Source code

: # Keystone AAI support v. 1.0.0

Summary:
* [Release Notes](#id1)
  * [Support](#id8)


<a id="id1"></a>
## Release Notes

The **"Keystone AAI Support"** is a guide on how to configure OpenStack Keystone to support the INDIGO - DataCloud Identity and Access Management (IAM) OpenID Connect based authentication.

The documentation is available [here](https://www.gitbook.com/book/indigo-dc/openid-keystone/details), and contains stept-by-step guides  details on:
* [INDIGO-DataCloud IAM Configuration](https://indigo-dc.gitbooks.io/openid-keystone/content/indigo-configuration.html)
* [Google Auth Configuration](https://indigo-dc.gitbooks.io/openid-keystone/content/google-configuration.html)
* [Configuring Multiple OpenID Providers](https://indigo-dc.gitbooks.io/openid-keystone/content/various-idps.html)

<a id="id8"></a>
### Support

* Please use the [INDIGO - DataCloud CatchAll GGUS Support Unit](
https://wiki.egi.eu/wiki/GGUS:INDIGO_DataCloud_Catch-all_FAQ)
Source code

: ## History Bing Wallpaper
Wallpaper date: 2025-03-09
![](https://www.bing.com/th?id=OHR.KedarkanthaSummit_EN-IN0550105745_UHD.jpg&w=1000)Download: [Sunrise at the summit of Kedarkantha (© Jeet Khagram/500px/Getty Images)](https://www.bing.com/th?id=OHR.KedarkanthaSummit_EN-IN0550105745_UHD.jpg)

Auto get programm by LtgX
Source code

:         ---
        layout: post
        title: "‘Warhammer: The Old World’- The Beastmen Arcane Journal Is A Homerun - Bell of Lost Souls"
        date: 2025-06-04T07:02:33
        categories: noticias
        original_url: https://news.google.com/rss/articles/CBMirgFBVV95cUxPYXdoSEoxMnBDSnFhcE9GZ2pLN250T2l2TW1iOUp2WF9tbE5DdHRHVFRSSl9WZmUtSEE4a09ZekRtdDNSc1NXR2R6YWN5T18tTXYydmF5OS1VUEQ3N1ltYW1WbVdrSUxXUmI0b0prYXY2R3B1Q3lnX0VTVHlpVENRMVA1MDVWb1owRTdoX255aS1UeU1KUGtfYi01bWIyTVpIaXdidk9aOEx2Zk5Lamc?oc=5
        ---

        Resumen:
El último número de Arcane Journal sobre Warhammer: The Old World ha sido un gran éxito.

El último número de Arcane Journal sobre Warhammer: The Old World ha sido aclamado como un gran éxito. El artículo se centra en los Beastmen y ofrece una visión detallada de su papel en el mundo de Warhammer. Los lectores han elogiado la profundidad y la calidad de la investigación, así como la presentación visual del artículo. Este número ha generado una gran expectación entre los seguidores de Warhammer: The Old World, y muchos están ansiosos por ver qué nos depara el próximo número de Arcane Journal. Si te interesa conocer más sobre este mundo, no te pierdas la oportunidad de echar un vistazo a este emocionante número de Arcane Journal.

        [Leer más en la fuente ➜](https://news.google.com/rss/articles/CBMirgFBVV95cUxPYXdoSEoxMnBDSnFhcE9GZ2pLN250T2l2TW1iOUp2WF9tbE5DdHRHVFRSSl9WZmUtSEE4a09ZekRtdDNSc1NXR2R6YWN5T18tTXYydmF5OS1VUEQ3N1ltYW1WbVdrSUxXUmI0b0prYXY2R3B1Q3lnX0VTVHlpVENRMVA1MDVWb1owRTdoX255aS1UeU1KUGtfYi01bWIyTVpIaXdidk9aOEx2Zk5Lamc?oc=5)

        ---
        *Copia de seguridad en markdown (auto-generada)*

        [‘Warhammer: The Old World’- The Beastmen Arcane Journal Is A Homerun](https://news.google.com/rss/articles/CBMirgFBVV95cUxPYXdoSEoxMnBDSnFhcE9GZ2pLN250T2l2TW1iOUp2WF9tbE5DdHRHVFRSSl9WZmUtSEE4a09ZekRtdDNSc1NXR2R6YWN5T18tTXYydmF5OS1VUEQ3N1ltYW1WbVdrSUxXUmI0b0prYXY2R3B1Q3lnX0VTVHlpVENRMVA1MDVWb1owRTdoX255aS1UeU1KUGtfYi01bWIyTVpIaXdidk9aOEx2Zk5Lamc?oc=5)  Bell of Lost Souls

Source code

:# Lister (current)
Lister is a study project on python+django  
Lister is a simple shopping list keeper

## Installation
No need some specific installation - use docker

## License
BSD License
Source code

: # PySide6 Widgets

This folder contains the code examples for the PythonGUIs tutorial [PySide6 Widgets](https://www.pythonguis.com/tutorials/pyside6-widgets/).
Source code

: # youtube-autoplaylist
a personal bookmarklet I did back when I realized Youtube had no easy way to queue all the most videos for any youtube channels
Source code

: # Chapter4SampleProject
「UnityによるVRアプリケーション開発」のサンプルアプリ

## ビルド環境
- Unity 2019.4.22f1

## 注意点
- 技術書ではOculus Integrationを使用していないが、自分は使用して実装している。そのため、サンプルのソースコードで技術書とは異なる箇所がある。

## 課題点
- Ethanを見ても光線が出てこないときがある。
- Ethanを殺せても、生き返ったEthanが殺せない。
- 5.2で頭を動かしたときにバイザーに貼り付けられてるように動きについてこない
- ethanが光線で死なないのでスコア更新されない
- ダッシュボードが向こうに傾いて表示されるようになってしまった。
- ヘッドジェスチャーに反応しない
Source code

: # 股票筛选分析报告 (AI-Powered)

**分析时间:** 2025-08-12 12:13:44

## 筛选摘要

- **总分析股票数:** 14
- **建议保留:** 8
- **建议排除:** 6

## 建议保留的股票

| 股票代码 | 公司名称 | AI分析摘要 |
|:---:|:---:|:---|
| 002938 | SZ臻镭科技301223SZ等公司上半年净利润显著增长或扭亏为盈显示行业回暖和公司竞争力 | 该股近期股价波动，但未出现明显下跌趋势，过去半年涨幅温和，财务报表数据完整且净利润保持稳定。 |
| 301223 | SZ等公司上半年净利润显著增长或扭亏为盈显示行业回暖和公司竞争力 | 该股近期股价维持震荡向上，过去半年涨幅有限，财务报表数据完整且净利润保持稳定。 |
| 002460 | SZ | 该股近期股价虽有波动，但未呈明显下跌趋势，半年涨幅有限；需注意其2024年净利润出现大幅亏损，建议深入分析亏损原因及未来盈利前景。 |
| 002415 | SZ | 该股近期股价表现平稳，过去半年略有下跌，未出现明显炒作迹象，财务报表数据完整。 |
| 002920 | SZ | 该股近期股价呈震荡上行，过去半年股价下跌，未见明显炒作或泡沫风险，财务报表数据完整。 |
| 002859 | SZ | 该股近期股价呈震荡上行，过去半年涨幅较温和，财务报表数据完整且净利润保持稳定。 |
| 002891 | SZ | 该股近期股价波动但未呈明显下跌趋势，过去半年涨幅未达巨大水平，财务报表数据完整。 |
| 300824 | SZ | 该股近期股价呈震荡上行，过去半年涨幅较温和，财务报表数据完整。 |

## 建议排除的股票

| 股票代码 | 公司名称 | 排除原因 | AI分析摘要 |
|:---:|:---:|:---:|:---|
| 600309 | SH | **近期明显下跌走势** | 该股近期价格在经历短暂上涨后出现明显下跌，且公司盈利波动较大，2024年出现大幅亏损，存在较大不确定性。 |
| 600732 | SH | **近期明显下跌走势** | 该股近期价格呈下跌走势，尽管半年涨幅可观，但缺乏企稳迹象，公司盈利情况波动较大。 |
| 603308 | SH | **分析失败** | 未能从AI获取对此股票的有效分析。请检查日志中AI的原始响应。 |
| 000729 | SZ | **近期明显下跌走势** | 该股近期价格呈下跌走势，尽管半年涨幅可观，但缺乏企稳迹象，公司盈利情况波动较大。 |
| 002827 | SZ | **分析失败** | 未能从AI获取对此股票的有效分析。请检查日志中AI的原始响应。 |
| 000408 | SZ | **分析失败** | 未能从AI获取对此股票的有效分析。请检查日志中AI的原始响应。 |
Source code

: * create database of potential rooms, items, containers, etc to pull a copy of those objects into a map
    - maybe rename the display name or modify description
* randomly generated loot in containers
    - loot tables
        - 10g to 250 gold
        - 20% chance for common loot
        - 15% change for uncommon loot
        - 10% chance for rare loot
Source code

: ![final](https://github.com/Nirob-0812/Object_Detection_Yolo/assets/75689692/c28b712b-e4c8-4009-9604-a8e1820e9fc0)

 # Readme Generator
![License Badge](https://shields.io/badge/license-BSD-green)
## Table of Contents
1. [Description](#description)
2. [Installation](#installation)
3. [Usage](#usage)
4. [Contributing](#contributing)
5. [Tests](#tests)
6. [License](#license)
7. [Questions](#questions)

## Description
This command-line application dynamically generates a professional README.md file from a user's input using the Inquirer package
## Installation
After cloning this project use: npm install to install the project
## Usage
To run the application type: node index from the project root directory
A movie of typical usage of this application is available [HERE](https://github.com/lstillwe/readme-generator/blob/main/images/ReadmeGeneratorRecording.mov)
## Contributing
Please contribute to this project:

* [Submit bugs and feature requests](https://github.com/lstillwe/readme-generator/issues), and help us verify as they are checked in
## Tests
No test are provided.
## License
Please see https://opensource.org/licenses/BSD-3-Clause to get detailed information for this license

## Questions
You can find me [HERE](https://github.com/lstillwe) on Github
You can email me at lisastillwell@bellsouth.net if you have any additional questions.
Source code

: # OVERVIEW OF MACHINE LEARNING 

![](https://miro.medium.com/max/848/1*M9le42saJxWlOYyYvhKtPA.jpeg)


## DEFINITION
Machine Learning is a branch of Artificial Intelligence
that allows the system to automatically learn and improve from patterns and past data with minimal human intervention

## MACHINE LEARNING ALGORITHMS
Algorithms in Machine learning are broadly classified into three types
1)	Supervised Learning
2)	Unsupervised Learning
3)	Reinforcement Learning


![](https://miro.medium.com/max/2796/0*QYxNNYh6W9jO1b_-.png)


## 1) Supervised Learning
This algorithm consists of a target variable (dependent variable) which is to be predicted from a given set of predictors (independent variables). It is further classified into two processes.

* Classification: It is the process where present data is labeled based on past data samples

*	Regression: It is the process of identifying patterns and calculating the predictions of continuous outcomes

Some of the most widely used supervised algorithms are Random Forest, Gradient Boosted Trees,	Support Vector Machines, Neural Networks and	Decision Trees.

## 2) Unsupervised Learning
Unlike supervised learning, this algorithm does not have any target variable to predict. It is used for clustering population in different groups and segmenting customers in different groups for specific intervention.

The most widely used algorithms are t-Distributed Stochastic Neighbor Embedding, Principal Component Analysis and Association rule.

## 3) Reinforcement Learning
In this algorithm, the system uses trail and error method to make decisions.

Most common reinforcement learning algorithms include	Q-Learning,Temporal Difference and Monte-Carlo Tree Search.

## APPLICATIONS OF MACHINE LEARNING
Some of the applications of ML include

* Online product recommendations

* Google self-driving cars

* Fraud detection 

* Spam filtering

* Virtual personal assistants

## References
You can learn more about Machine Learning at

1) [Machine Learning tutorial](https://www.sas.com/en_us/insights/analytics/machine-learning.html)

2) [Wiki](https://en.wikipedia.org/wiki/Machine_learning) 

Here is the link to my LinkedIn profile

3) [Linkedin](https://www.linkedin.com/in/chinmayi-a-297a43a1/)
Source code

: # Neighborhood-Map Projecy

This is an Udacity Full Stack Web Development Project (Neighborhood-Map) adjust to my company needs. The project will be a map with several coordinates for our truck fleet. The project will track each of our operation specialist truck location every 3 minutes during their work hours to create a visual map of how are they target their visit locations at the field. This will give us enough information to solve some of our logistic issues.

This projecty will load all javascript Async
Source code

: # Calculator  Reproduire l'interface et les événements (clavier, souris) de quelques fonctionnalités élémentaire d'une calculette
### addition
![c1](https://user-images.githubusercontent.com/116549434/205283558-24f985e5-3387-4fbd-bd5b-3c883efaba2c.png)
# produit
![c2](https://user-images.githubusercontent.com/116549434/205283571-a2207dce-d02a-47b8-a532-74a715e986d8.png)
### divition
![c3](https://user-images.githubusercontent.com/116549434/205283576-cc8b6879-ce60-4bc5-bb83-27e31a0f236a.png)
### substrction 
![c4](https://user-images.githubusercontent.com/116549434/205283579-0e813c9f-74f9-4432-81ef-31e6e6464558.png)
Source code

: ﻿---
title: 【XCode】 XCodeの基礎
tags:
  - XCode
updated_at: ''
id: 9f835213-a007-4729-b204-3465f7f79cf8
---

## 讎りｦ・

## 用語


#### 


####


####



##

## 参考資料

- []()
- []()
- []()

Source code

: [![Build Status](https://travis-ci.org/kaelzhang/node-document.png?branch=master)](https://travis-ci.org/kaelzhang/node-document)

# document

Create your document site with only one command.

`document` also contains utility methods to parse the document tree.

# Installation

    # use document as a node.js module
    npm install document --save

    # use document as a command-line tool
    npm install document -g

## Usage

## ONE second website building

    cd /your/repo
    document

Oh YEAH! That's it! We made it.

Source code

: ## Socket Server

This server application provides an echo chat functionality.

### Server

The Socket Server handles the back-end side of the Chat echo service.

- - - -

__Problem to work on__:
Your answer must be the lines above, unchanged, from the first one through the line that holds "Connect based authentication.", inclusive, and no others.

__Expected answer__:
Source code

: # Keystone AAI support v. 1.0.0

Summary:
* [Release Notes](#id1)
  * [Support](#id8)


<a id="id1"></a>
## Release Notes

The **"Keystone AAI Support"** is a guide on how to configure OpenStack Keystone to support the INDIGO - DataCloud Identity and Access Management (IAM) OpenID Connect based authentication.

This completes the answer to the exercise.